We can specify a base NueralNet class as well that we will have to implement with our own game specific case

In [7]:
class NeuralNet():
    """
    This class specifies the base NeuralNet class. To define your own neural
    network, subclass this class and implement the functions below. The neural
    network does not consider the current player, and instead only deals with
    the canonical form of the board.
    """

    def __init__(self, game):
        pass

    def train(self, examples):
        """
        This function trains the neural network with examples obtained from
        self-play.

        Input:
            examples: a list of training examples, where each example is of form
                      (board, pi, v). pi is the MCTS informed policy vector for
                      the given board, and v is its value. The examples has
                      board in its canonical form.
        """
        pass

    def predict(self, board):
        """
        Input:
            board: current board in its canonical form.

        Returns:
            pi: a policy vector for the current board- a numpy array of length
                game.getActionSize
            v: a float in [-1,1] that gives the value of the current board
        """
        pass

    def save_checkpoint(self, folder, filename):
        """
        Saves the current neural network (with its parameters) in
        folder/filename
        """
        pass

    def load_checkpoint(self, folder, filename):
        """
        Loads parameters of the neural network from folder/filename
        """
        pass


In [8]:
NNargs = dotdict({
    'lr': 0.001,
    'dropout': 0.3,
    'epochs': 10,
    'batch_size': 64,
    'cuda': True,
    'num_channels': 512,
})


class NNetWrapper(NeuralNet):
    def __init__(self, game):
        self.nnet = TicTacToeNNet(game, NNargs)
        self.board_x, self.board_y = game.getBoardSize()
        self.action_size = game.getActionSize()

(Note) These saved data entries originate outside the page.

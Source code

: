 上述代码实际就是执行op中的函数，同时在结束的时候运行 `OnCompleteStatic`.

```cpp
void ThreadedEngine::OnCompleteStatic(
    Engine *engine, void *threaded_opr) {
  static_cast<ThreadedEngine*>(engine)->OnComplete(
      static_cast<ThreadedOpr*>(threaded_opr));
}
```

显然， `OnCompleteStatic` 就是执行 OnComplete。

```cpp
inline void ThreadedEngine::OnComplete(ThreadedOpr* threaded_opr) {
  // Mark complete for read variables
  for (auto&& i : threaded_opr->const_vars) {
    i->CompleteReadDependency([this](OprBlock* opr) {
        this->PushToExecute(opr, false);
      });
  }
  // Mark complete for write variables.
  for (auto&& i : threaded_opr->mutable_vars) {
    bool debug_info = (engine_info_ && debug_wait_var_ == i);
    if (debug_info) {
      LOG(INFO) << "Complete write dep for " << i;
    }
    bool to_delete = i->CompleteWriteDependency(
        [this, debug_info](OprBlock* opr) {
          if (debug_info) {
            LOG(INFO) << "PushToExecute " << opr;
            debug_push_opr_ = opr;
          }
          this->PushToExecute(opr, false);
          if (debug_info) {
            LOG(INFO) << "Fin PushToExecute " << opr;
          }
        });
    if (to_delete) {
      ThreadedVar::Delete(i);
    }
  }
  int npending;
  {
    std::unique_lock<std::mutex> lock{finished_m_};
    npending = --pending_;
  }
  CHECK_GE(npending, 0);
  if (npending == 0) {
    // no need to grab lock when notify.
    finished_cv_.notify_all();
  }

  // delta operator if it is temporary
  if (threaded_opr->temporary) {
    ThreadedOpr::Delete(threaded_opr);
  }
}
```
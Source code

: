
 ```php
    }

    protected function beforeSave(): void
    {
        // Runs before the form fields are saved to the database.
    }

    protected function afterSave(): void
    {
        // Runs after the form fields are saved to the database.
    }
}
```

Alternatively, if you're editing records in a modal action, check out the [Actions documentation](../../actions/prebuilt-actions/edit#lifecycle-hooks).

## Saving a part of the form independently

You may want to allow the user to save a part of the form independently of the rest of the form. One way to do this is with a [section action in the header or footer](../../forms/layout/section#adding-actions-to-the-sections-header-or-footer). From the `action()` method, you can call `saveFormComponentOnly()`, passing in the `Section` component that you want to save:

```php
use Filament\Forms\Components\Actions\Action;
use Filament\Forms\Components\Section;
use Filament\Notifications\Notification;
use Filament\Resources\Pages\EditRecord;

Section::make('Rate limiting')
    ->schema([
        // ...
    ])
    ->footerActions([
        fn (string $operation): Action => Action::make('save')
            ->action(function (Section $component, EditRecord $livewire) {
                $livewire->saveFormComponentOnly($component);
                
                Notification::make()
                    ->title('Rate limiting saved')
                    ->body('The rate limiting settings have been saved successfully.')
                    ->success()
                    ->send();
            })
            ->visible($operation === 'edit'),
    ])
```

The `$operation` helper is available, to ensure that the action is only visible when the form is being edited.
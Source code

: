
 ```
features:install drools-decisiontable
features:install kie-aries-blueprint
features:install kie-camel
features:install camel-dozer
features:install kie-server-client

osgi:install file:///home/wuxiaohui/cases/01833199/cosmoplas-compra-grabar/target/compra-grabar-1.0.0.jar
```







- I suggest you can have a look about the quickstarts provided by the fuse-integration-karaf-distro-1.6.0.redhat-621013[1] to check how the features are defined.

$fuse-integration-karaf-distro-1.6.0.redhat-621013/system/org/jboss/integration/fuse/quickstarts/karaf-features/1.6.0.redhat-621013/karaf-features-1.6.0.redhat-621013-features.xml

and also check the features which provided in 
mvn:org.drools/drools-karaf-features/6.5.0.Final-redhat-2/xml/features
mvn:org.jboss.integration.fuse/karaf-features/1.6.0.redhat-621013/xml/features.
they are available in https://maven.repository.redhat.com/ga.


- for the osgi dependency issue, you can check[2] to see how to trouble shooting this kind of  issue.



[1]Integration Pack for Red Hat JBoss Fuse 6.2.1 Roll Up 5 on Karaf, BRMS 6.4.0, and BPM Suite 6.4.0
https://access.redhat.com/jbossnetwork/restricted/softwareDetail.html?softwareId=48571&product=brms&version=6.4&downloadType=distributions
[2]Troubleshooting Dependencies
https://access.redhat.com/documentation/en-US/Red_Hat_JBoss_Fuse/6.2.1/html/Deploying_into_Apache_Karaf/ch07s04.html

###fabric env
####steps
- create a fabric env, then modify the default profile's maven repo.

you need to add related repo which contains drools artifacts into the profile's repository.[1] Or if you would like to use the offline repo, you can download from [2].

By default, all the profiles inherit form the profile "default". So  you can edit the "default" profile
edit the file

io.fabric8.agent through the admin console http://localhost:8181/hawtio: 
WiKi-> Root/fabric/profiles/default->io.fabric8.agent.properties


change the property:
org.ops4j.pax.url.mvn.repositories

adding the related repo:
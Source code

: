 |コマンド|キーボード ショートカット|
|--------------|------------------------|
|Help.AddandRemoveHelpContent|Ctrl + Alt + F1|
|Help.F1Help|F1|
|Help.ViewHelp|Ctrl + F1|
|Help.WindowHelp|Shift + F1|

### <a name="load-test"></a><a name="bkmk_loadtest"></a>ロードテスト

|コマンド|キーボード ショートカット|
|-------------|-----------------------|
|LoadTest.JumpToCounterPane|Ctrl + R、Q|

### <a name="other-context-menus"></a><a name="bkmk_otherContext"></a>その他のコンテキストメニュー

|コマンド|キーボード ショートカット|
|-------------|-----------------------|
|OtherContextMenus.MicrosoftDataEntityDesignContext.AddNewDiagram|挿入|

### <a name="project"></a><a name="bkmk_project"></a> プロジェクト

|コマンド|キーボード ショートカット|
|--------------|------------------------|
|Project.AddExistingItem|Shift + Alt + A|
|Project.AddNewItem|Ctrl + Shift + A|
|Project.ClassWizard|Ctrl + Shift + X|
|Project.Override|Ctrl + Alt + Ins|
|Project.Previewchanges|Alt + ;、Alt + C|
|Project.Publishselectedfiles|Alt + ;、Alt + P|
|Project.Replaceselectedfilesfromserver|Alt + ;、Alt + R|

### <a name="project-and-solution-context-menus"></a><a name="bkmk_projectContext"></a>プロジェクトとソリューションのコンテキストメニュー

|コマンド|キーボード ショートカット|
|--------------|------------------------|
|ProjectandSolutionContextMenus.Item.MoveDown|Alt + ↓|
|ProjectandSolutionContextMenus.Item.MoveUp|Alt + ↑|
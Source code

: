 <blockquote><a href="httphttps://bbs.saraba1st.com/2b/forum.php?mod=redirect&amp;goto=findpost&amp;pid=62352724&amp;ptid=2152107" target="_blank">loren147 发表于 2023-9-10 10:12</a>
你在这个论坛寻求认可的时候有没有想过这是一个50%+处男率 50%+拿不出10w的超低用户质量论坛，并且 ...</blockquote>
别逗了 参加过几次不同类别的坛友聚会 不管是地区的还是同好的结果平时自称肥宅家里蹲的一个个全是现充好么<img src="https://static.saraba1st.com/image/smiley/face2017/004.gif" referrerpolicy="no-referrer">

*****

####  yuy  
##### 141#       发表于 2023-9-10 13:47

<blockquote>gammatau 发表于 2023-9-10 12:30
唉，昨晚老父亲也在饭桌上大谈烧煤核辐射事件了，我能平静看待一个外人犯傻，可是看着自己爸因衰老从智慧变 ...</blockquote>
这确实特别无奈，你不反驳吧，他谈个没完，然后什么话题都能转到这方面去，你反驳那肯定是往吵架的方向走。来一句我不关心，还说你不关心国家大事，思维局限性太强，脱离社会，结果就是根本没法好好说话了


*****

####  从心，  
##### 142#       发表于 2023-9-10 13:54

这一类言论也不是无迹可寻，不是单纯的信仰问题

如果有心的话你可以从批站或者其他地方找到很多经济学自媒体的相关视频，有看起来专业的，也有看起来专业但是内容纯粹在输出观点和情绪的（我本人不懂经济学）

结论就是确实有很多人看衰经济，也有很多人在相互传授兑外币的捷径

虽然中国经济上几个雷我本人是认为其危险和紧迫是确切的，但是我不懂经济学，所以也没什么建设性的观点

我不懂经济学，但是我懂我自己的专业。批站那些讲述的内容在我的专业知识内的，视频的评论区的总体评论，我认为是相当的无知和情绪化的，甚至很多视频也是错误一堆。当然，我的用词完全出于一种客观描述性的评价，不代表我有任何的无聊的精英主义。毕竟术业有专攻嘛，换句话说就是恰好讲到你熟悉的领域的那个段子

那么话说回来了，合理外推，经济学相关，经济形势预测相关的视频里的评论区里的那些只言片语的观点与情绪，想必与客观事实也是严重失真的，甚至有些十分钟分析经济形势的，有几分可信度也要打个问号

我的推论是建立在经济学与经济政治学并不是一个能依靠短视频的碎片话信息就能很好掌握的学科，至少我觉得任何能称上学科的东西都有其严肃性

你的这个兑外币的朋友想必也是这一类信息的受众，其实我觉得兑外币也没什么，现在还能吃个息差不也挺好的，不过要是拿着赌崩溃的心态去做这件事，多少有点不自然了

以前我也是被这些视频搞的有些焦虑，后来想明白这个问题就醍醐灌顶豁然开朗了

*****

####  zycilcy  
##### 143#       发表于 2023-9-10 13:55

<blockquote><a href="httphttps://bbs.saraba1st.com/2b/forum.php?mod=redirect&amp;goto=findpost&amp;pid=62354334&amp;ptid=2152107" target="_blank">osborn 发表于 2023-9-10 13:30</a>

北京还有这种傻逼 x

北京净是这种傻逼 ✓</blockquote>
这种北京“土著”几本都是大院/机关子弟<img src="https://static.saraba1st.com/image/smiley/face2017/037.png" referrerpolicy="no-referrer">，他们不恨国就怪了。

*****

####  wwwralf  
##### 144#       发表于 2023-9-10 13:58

    def train(self, examples):
        """
        examples: list of examples, each example is of form (board, pi, v)
        """
        input_boards, target_pis, target_vs = list(zip(*examples))
        input_boards = np.asarray(input_boards)
        target_pis = np.asarray(target_pis)
        target_vs = np.asarray(target_vs)
        self.nnet.model.fit(x=input_boards, y=[
                            target_pis, target_vs], batch_size=NNargs.batch_size, epochs=NNargs.epochs)

    def predict(self, board):
        """
        board: np array with board
        """
        # timing
        start = time.time()

        # preparing input
        board = board[np.newaxis, :, :]

        # run
        pi, v = self.nnet.model.predict(board)

        #print('PREDICTION TIME TAKEN : {0:03f}'.format(time.time()-start))
        return pi[0], v[0]

    def save_checkpoint(self, folder='checkpoint', filename='checkpoint.pth.tar'):
        filepath = os.path.join(folder, filename)
        if not os.path.exists(folder):
            print(
                "Checkpoint Directory does not exist! Making directory {}".format(folder))
            os.mkdir(folder)
        else:
            print("Checkpoint Directory exists! ")
        self.nnet.model.save_weights(filepath)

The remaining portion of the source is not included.